Collected data
────────────────────
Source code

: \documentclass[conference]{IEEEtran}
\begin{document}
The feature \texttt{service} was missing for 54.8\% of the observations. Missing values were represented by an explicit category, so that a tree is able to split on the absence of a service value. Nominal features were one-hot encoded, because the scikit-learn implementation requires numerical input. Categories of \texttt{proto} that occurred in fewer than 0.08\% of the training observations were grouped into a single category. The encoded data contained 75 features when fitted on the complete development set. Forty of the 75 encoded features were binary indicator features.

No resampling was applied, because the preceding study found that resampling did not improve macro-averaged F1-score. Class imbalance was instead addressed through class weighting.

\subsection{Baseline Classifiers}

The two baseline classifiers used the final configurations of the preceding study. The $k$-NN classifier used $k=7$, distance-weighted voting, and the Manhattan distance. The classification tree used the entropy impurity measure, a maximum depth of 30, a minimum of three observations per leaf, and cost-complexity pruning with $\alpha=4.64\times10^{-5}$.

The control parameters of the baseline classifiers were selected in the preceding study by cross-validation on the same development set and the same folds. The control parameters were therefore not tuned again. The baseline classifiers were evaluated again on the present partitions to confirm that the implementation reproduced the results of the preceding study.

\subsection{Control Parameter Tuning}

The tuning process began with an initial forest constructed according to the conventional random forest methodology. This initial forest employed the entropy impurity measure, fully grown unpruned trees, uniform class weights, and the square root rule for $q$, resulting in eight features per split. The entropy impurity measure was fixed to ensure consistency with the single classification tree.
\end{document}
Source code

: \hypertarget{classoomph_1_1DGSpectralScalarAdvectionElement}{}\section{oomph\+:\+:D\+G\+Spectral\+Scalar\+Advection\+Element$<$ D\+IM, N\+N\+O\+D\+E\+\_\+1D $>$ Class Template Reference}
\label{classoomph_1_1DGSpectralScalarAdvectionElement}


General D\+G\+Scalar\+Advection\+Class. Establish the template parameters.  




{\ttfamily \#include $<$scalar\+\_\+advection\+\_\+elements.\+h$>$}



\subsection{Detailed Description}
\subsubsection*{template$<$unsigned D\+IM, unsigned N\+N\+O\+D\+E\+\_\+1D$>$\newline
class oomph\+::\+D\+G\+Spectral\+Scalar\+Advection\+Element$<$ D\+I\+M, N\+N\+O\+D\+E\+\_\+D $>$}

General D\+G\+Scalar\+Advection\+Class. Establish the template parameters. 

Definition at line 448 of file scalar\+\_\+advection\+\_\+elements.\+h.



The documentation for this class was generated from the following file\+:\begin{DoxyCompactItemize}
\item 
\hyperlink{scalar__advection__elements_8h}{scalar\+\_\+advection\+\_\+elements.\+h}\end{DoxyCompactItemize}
────────────────────
**Goal of the exercise:** Reproduce each entry word for word.

**Solution below:**
Source code

: \documentclass[conference]{IEEEtran}
\begin{document}
The feature \texttt{service} was missing for 54.8\% of the observations. Missing values were represented by an explicit category, so that a tree is able to split on the absence of a service value. Nominal features were one-hot encoded, because the scikit-learn implementation requires numerical input. Categories of \texttt{proto} that occurred in fewer than 0.08\% of the training observations were grouped into a single category. The encoded data contained 75 features when fitted on the complete development set. Forty of the 75 encoded features were binary indicator features.

No resampling was applied, because the preceding study found that resampling did not improve macro-averaged F1-score. Class imbalance was instead addressed through class weighting.

\subsection{Baseline Classifiers}

The two baseline classifiers used the final configurations of the preceding study. The $k$-NN classifier used $k=7$, distance-weighted voting, and the Manhattan distance. The classification tree used the entropy impurity measure, a maximum depth of 30, a minimum of three observations per leaf, and cost-complexity pruning with $\alpha=4.64\times10^{-5}$.

The control parameters of the baseline classifiers were selected in the preceding study by cross-validation on the same development set and the same folds. The control parameters were therefore not tuned again. The baseline classifiers were evaluated again on the present partitions to confirm that the implementation reproduced the results of the preceding study.

\subsection{Control Parameter Tuning}

The tuning process began with an initial forest constructed according to the conventional random forest methodology. This initial forest employed the entropy impurity measure, fully grown unpruned trees, uniform class weights, and the square root rule for $q$, resulting in eight features per split. The entropy impurity measure was fixed to ensure consistency with the single classification tree.
\end{document}
Source code

: \hypertarget{classoomph_1_1DGSpectralScalarAdvectionElement}{}\section{oomph\+:\+:D\+G\+Spectral\+Scalar\+Advection\+Element$<$ D\+IM, N\+N\+O\+D\+E\+\_\+1D $>$ Class Template Reference}
\label{classoomph_1_1DGSpectralScalarAdvectionElement}


General D\+G\+Scalar\+Advection\+Class. Establish the template parameters.  




{\ttfamily \#include $<$scalar\+\_\+advection\+\_\+elements.\+h$>$}



\subsection{Detailed Description}
\subsubsection*{template$<$unsigned D\+IM, unsigned N\+N\+O\+D\+E\+\_\+1D$>$\newline
class oomph\+::\+D\+G\+Spectral\+Scalar\+Advection\+Element$<$ D\+I\+M, N\+N\+O\+D\+E\+\_\+D $>$}

General D\+G\+Scalar\+Advection\+Class. Establish the template parameters. 

Definition at line 448 of file scalar\+\_\+advection\+\_\+elements.\+h.



The documentation for this class was generated from the following file\+:\begin{DoxyCompactItemize}
\item 
\hyperlink{scalar__advection__elements_8h}{scalar\+\_\+advection\+\_\+elements.\+h}\end{DoxyCompactItemize}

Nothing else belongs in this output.